Pero era demasiado tarde para remediarlo. Sonó un golpecito en la puerta y se abrió antes de que ella pudiera responder. Detestaba estar tan nerviosa. Se comportaba como una joven esposa virgen y pudibunda. Confiaba fervientemente que el color de sus mejillas no fuera análogo al calor que sentía en ellas.

Él lucía una bata larga de brocado verde. Por ella asomaba el cuello de su camisa de dormir de color blanco. Le chocó la intensa lujuria que sentía por él; se negaba a dignificarla siquiera en su mente calificándolo de un modo más suave. Estaba segura de que no era amor. No lo amaba.

Él apagó las velas que ella se había acordado demasiado tarde de apagar y se acercó a la cama, donde todavía seguía encendida una.

—Conviene que recordéis —dijo— que ésta no es la primera vez, que sabéis lo que ocurrió y que esta noche no sentiréis dolor alguno.

De modo que el color de sus mejillas sí era análogo al calor que la abrasaba, pensó Moira. Entonces sintió que le ardían.

—No estoy nerviosa —dijo—. Qué tontería. ¿No vais a apagar la vela?

Él se quitó la bata y retiró las ropas de la cama.

—Creo que no —respondió—. Deseo ver que hago esto con vos, Moira. Deseo ver que lo hacéis conmigo. Es importante que aceptemos la verdad.

—¿Insinuáis que en mi imaginación puedo convertiros en otra persona? —preguntó ella, escandalizada.

—No es imposible —contestó él—. Soy Kenneth, el muchacho que amabais aunque nunca lo expresasteis de palabra; el hombre que odiabais y que quizá todavía odiáis; vuestro esposo.

Ella había tratado de centrarse sólo en esta última identidad. ¿Era necesario que él le recordara precisamente en este momento lo que ambos habían acordado olvidar durante estas semanas?

—Y vos sois Moira —dijo él—, la joven a la que adoraba; la mujer que me amenazó con dispararme una bala al corazón y estuvo a punto de matarme; mi esposa.

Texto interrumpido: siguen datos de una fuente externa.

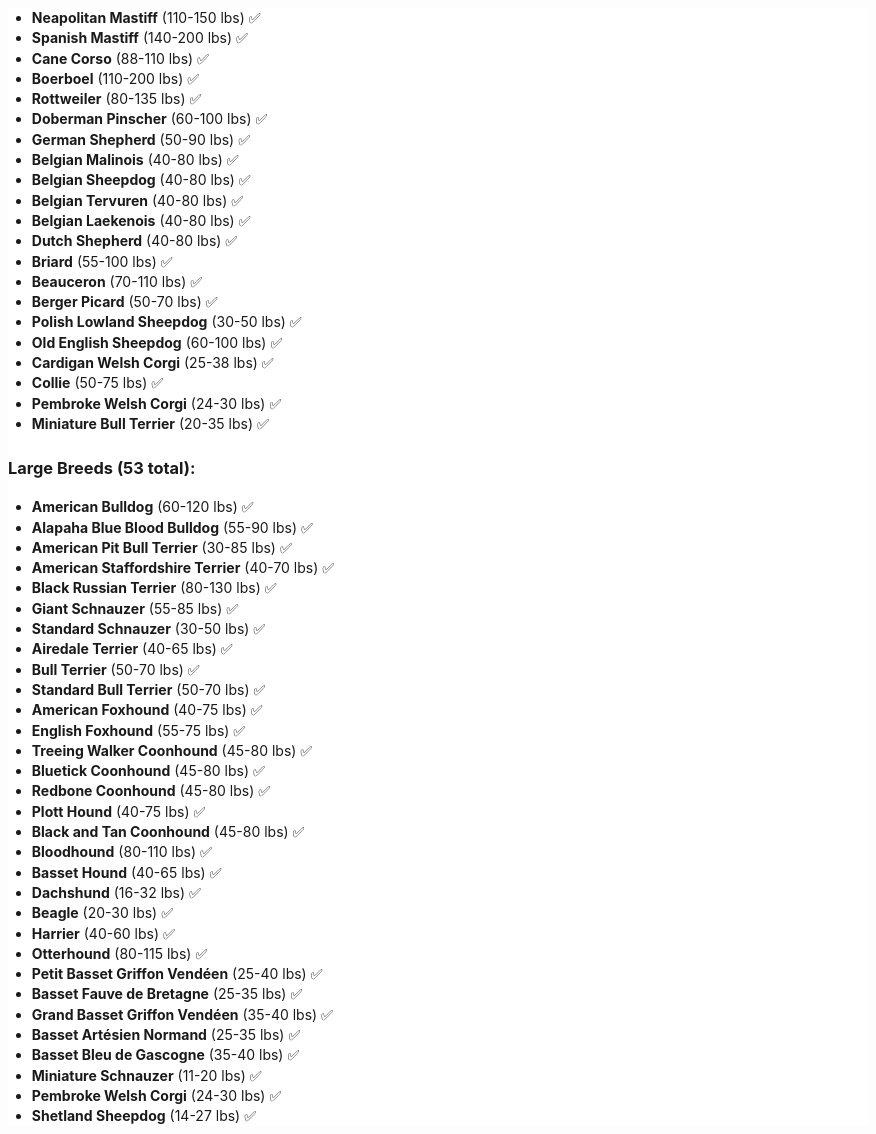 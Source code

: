 - **Neapolitan Mastiff** (110-150 lbs) ✅
- **Spanish Mastiff** (140-200 lbs) ✅
- **Cane Corso** (88-110 lbs) ✅
- **Boerboel** (110-200 lbs) ✅
- **Rottweiler** (80-135 lbs) ✅
- **Doberman Pinscher** (60-100 lbs) ✅
- **German Shepherd** (50-90 lbs) ✅
- **Belgian Malinois** (40-80 lbs) ✅
- **Belgian Sheepdog** (40-80 lbs) ✅
- **Belgian Tervuren** (40-80 lbs) ✅
- **Belgian Laekenois** (40-80 lbs) ✅
- **Dutch Shepherd** (40-80 lbs) ✅
- **Briard** (55-100 lbs) ✅
- **Beauceron** (70-110 lbs) ✅
- **Berger Picard** (50-70 lbs) ✅
- **Polish Lowland Sheepdog** (30-50 lbs) ✅
- **Old English Sheepdog** (60-100 lbs) ✅
- **Cardigan Welsh Corgi** (25-38 lbs) ✅
- **Collie** (50-75 lbs) ✅
- **Pembroke Welsh Corgi** (24-30 lbs) ✅
- **Miniature Bull Terrier** (20-35 lbs) ✅

### **Large Breeds (53 total):**
- **American Bulldog** (60-120 lbs) ✅
- **Alapaha Blue Blood Bulldog** (55-90 lbs) ✅
- **American Pit Bull Terrier** (30-85 lbs) ✅
- **American Staffordshire Terrier** (40-70 lbs) ✅
- **Black Russian Terrier** (80-130 lbs) ✅
- **Giant Schnauzer** (55-85 lbs) ✅
- **Standard Schnauzer** (30-50 lbs) ✅
- **Airedale Terrier** (40-65 lbs) ✅
- **Bull Terrier** (50-70 lbs) ✅
- **Standard Bull Terrier** (50-70 lbs) ✅
- **American Foxhound** (40-75 lbs) ✅
- **English Foxhound** (55-75 lbs) ✅
- **Treeing Walker Coonhound** (45-80 lbs) ✅
- **Bluetick Coonhound** (45-80 lbs) ✅
- **Redbone Coonhound** (45-80 lbs) ✅
- **Plott Hound** (40-75 lbs) ✅
- **Black and Tan Coonhound** (45-80 lbs) ✅
- **Bloodhound** (80-110 lbs) ✅
- **Basset Hound** (40-65 lbs) ✅
- **Dachshund** (16-32 lbs) ✅
- **Beagle** (20-30 lbs) ✅
- **Harrier** (40-60 lbs) ✅
- **Otterhound** (80-115 lbs) ✅
- **Petit Basset Griffon Vendéen** (25-40 lbs) ✅
- **Basset Fauve de Bretagne** (25-35 lbs) ✅
- **Grand Basset Griffon Vendéen** (35-40 lbs) ✅
- **Basset Artésien Normand** (25-35 lbs) ✅
- **Basset Bleu de Gascogne** (35-40 lbs) ✅
- **Miniature Schnauzer** (11-20 lbs) ✅
- **Pembroke Welsh Corgi** (24-30 lbs) ✅
- **Shetland Sheepdog** (14-27 lbs) ✅
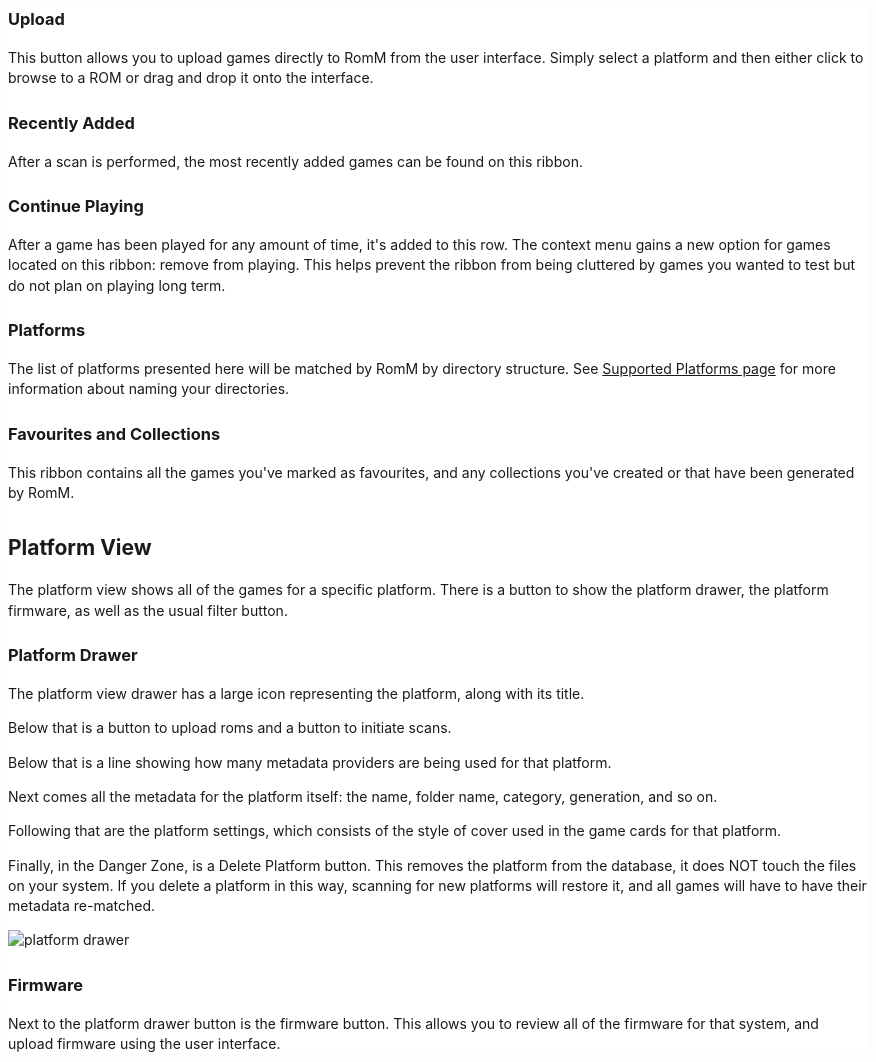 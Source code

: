 ### Upload

This button allows you to upload games directly to RomM from the user interface. Simply select a platform and then either click to browse to a ROM or drag and drop it onto the interface.

### Recently Added

After a scan is performed, the most recently added games can be found on this ribbon.

### Continue Playing

After a game has been played for any amount of time, it's added to this row. The context menu gains a new option for games located on this ribbon: remove from playing. This helps prevent the ribbon from being cluttered by games you wanted to test but do not plan on playing long term.

### Platforms

The list of platforms presented here will be matched by RomM by directory structure. See [Supported Platforms page](../Platforms-and-Players/Supported-Platforms.md) for more information about naming your directories.

### Favourites and Collections

This ribbon contains all the games you've marked as favourites, and any collections you've created or that have been generated by RomM.

## Platform View

The platform view shows all of the games for a specific platform. There is a button to show the platform drawer, the platform firmware, as well as the usual filter button.

### Platform Drawer

The platform view drawer has a large icon representing the platform, along with its title.

Below that is a button to upload roms and a button to initiate scans.

Below that is a line showing how many metadata providers are being used for that platform.

Next comes all the metadata for the platform itself: the name, folder name, category, generation, and so on.

Following that are the platform settings, which consists of the style of cover used in the game cards for that platform.

Finally, in the Danger Zone, is a Delete Platform button. This removes the platform from the database, it does NOT touch the files on your system. If you delete a platform in this way, scanning for new platforms will restore it, and all games will have to have their metadata re-matched.

![platform drawer](https://raw.githubusercontent.com/rommapp/docs/refs/heads/main/docs/resources/usage/PlatformView.png)

### Firmware

Next to the platform drawer button is the firmware button. This allows you to review all of the firmware for that system, and upload firmware using the user interface.
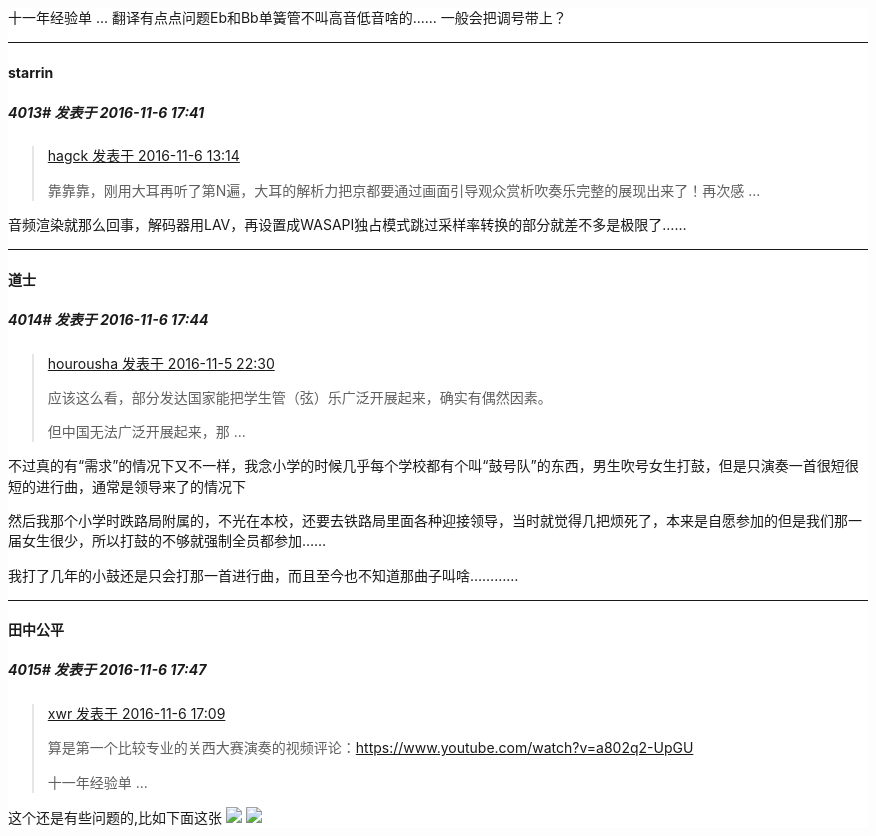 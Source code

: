 十一年经验单 ...</blockquote>
翻译有点点问题Eb和Bb单簧管不叫高音低音啥的...... 一般会把调号带上？







-----

####  starrin  
##### 4013#       发表于 2016-11-6 17:41



<blockquote><a href="httphttps://bbs.saraba1st.com/2b/forum.php?mod=redirect&amp;goto=findpost&amp;pid=34085470&amp;ptid=1336553" target="_blank">hagck 发表于 2016-11-6 13:14</a>

靠靠靠，刚用大耳再听了第N遍，大耳的解析力把京都要通过画面引导观众赏析吹奏乐完整的展现出来了！再次感 ...</blockquote>
音频渲染就那么回事，解码器用LAV，再设置成WASAPI独占模式跳过采样率转换的部分就差不多是极限了……







-----

####  道士  
##### 4014#       发表于 2016-11-6 17:44



<blockquote><a href="httphttps://bbs.saraba1st.com/2b/forum.php?mod=redirect&amp;goto=findpost&amp;pid=34082191&amp;ptid=1336553" target="_blank">hourousha 发表于 2016-11-5 22:30</a>

应该这么看，部分发达国家能把学生管（弦）乐广泛开展起来，确实有偶然因素。

但中国无法广泛开展起来，那 ...</blockquote>
不过真的有“需求”的情况下又不一样，我念小学的时候几乎每个学校都有个叫“鼓号队”的东西，男生吹号女生打鼓，但是只演奏一首很短很短的进行曲，通常是领导来了的情况下

然后我那个小学时跌路局附属的，不光在本校，还要去铁路局里面各种迎接领导，当时就觉得几把烦死了，本来是自愿参加的但是我们那一届女生很少，所以打鼓的不够就强制全员都参加……

我打了几年的小鼓还是只会打那一首进行曲，而且至今也不知道那曲子叫啥…………







-----

####  田中公平  
##### 4015#       发表于 2016-11-6 17:47



<blockquote><a href="httphttps://bbs.saraba1st.com/2b/forum.php?mod=redirect&amp;goto=findpost&amp;pid=34087150&amp;ptid=1336553" target="_blank">xwr 发表于 2016-11-6 17:09</a>

算是第一个比较专业的关西大赛演奏的视频评论：https://www.youtube.com/watch?v=a802q2-UpGU

十一年经验单 ...</blockquote>
这个还是有些问题的,比如下面这张
<img src="http://ww2.sinaimg.cn/mw690/dcec95dfgw1f9ih39qt6hj20nr0dcmyt.jpg" referrerpolicy="no-referrer">
<img src="http://i.imgur.com/nKJ7Jsi.jpg" referrerpolicy="no-referrer">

Sí, pensó ella mirándole a la cara y sintiendo que una de sus manos le desabrochaba el botón del cuello, quizás había estado en lo cierto sobre lo de imaginar que él era otra persona. Quizá sin la vela, sin sus palabras, ella le hubiera imaginado sólo como el apuesto y elegante extraño con quien había pasado buena parte del día, el hombre con el que había deseado bailar un vals esta noche.

—Sí —dijo—. Esto es muy serio, ¿verdad?

No estaba muy segura a qué se refería al decir esto.

Él la besó.

Ella nunca había pensado que un beso fuera un acto sexual. Había besado a muchas personas en su vida como un gesto de afecto. Incluso de niña, cuando Kenneth la había besado, había sido algo romántico, no una cosa profundamente física. Pero entonces recordó cómo la había besado en la cabaña del ermitaño, de una forma que había hecho que le subiera la temperatura. No había sido un gesto afectuoso. Ahora volvió a hacerlo, abriéndole la boca con la suya, introduciendo su lengua en ella, haciéndole cosquillas en las superficies con la punta de la misma, moviéndola rítmicamente, sacándola y metiéndola hasta que ella experimentó una oleada de sensaciones en esa otra zona de su anatomía donde dentro de poco él haría algo muy parecido.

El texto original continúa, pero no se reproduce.